Hormone und die Follikelphase
Der Startplatz
- Alles beginnt damit, wenn der Hypothalamus (eine Struktur in Ihrem Gehirn) das Gonadotropin-Releasing-Hormon (GnRH) produziert.
- Einmal produziert, wird das GnRH dann Ihre Hypophyse veranlassen, das follikelstimulierende Hormon (FSH) freizusetzen. Die Aufgabe dieses Hormons ist es, das Wachstum und die Entwicklung Ihrer Eier zu stimulieren.
Das follikelstimulierende Hormon
- Der FSH macht dann die Reise durch Ihren Blutkreislauf zu Ihren Eierstöcken.
- Sobald das follikelstimulierende Hormon eintrifft, löst es das Wachstum eines Follikels (eines kleinen Beutels, der ein Ei enthält) aus, um sich zu einem reifen Ei zu entwickeln.
Die Rolle des Follikels
- Wenn sich der Follikel entwickelt und reift, produziert er das Hormon Östrogen .
- Nach etwa 10 Tagen erreichen die Östrogenspiegel hohe Zahlen.
- Der Östrogenspiegel erreicht etwa einen Tag vor dem Eisprung seinen Höhepunkt (in einem 28-Tage-Zyklus ist dies typischerweise Tag 13).
- Dieser Östrogen-Peak sagt dem Gehirn, dass das Ei gereift ist und die Hypophyse veranlasst, einen Anstieg des luteinisierenden Hormons (LH) freizusetzen.
Die LH-Welle
- Dieser LH-Anstieg wirkt als ein Hinweis auf den Ovarialfollikel.
- Etwa 24-36 Stunden nach dem LH-Anstieg bricht ein reifes Ei aus dem Eierstock und wird in den Eileiter entlassen - das ist der Eisprung.
- Das Ei hinterlässt den Corpus luteum (der leere Follikel).
Hormone und die Lutealphase
Der Corpus Luteum
- Die Zellen des Corpus Luteum setzen das Hormon Progesteron frei.
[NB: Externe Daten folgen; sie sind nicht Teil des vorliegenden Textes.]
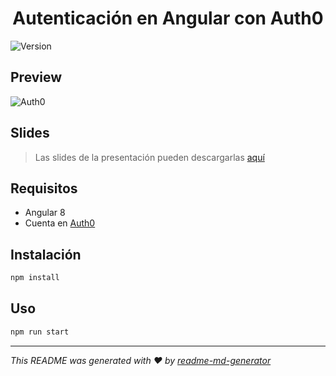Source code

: <h1 align="center">Autenticación en Angular con Auth0</h1>
<p>
  <img alt="Version" src="https://img.shields.io/badge/version-1.0.0-blue.svg?cacheSeconds=2592000" />
</p>

## Preview
![Auth0](https://nicoavila.s3.us-west-2.amazonaws.com/repos-images/auth0-angular-animation.gif)

## Slides
> Las slides de la presentación pueden descargarlas [aquí](https://nicoavila.s3.us-west-2.amazonaws.com/slides/AngularChile-20190830-Autenticacion-en-Angular-con-Auth0.pdf)

## Requisitos
* Angular 8
* Cuenta en [Auth0](https://auth0.com)

## Instalación

```sh
npm install
```

## Uso

```sh
npm run start
```
***
_This README was generated with ❤️ by [readme-md-generator](https://github.com/kefranabg/readme-md-generator)_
Dieses Hormon hilft, Ihre Gebärmutterschleimhaut für die Implantation eines befruchteten Eies zu verdicken und vorzubereiten.
- Der Corpus luteum wird während der Lutealphase des Menstruationszyklus - der etwa 12-16 Tage dauert - Progesteron produzieren.
- Wenn Ihr Ei nach dem Eisprung befruchtet ist, produziert das Corpus luteum weiterhin Progesteron, um Ihre Schwangerschaft aufrecht zu erhalten, bis die Plazenta bereit ist, diese Arbeit zu verrichten.
Das Schrumpfen des Corpus Luteum
- Wenn das Ei nach dem Eisprung nicht befruchtet wird, beginnt der Corpus luteum zu schrumpfen.
- Es hört auf, Progesteron zu bilden - was dazu führt, dass keine Hormone mehr gebildet werden, um die Gebärmutterschleimhaut zu stützen.
- Das Futter wird anfangen abzusteigen.
- Dies ist der Beginn Ihrer monatlichen Periode.
Die niedrigen Werte von Östrogen und Progesteron signalisieren dem Hypothalamus, den gesamten Menstruationszyklus erneut zu starten.
Quelle:
Norman R. (2014). "Der menschliche Menstruationszyklus." Die aktive Frau. Springer New York: Springer, 61-66. Zugriff über privates Abonnement.